■ **EXERCISE GOAL**:
Find and copy the lines in the records beneath this task that contain the word "patterns".

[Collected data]
━━━━━━

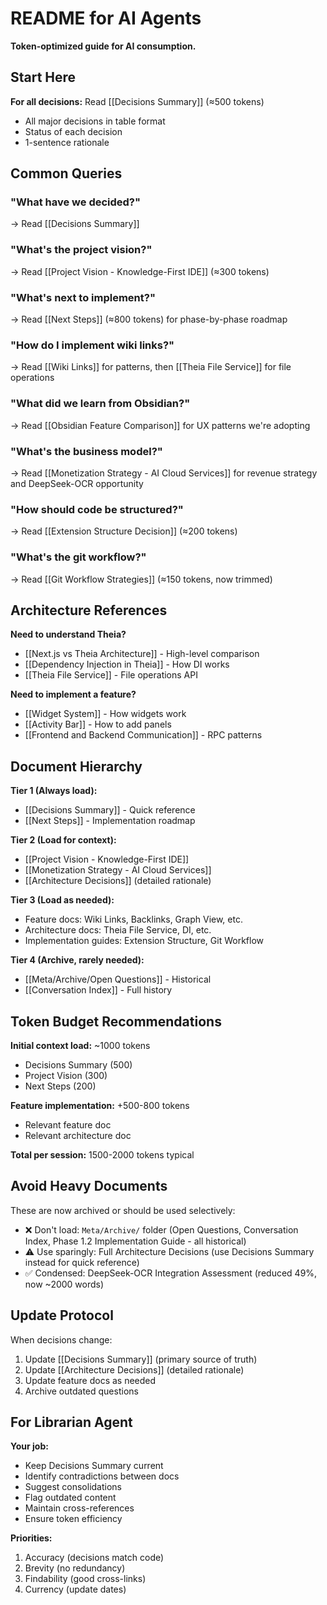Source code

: # README for AI Agents

**Token-optimized guide for AI consumption.**

## Start Here

**For all decisions:** Read [[Decisions Summary]] (≈500 tokens)

- All major decisions in table format
- Status of each decision
- 1-sentence rationale

## Common Queries

### "What have we decided?"

→ Read [[Decisions Summary]]

### "What's the project vision?"

→ Read [[Project Vision - Knowledge-First IDE]] (≈300 tokens)

### "What's next to implement?"

→ Read [[Next Steps]] (≈800 tokens) for phase-by-phase roadmap

### "How do I implement wiki links?"

→ Read [[Wiki Links]] for patterns, then [[Theia File Service]] for file
operations

### "What did we learn from Obsidian?"

→ Read [[Obsidian Feature Comparison]] for UX patterns we're adopting

### "What's the business model?"

→ Read [[Monetization Strategy - AI Cloud Services]] for revenue strategy and
DeepSeek-OCR opportunity

### "How should code be structured?"

→ Read [[Extension Structure Decision]] (≈200 tokens)

### "What's the git workflow?"

→ Read [[Git Workflow Strategies]] (≈150 tokens, now trimmed)

## Architecture References

**Need to understand Theia?**

- [[Next.js vs Theia Architecture]] - High-level comparison
- [[Dependency Injection in Theia]] - How DI works
- [[Theia File Service]] - File operations API

**Need to implement a feature?**

- [[Widget System]] - How widgets work
- [[Activity Bar]] - How to add panels
- [[Frontend and Backend Communication]] - RPC patterns

## Document Hierarchy

**Tier 1 (Always load):**

- [[Decisions Summary]] - Quick reference
- [[Next Steps]] - Implementation roadmap

**Tier 2 (Load for context):**

- [[Project Vision - Knowledge-First IDE]]
- [[Monetization Strategy - AI Cloud Services]]
- [[Architecture Decisions]] (detailed rationale)

**Tier 3 (Load as needed):**

- Feature docs: Wiki Links, Backlinks, Graph View, etc.
- Architecture docs: Theia File Service, DI, etc.
- Implementation guides: Extension Structure, Git Workflow

**Tier 4 (Archive, rarely needed):**

- [[Meta/Archive/Open Questions]] - Historical
- [[Conversation Index]] - Full history

## Token Budget Recommendations

**Initial context load:** ~1000 tokens

- Decisions Summary (500)
- Project Vision (300)
- Next Steps (200)

**Feature implementation:** +500-800 tokens

- Relevant feature doc
- Relevant architecture doc

**Total per session:** 1500-2000 tokens typical

## Avoid Heavy Documents

These are now archived or should be used selectively:

- ❌ Don't load: `Meta/Archive/` folder (Open Questions, Conversation Index,
  Phase 1.2 Implementation Guide - all historical)
- ⚠️ Use sparingly: Full Architecture Decisions (use Decisions Summary instead
  for quick reference)
- ✅ Condensed: DeepSeek-OCR Integration Assessment (reduced 49%, now ~2000
  words)

## Update Protocol

When decisions change:

1. Update [[Decisions Summary]] (primary source of truth)
2. Update [[Architecture Decisions]] (detailed rationale)
3. Update feature docs as needed
4. Archive outdated questions

## For Librarian Agent

**Your job:**

- Keep Decisions Summary current
- Identify contradictions between docs
- Suggest consolidations
- Flag outdated content
- Maintain cross-references
- Ensure token efficiency

**Priorities:**

1. Accuracy (decisions match code)
2. Brevity (no redundancy)
3. Findability (good cross-links)
4. Currency (update dates)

━━━━━━

■ **EXERCISE ANSWER**:
→ Read [[Wiki Links]] for patterns, then [[Theia File Service]] for file
→ Read [[Obsidian Feature Comparison]] for UX patterns we're adopting
- [[Frontend and Backend Communication]] - RPC patterns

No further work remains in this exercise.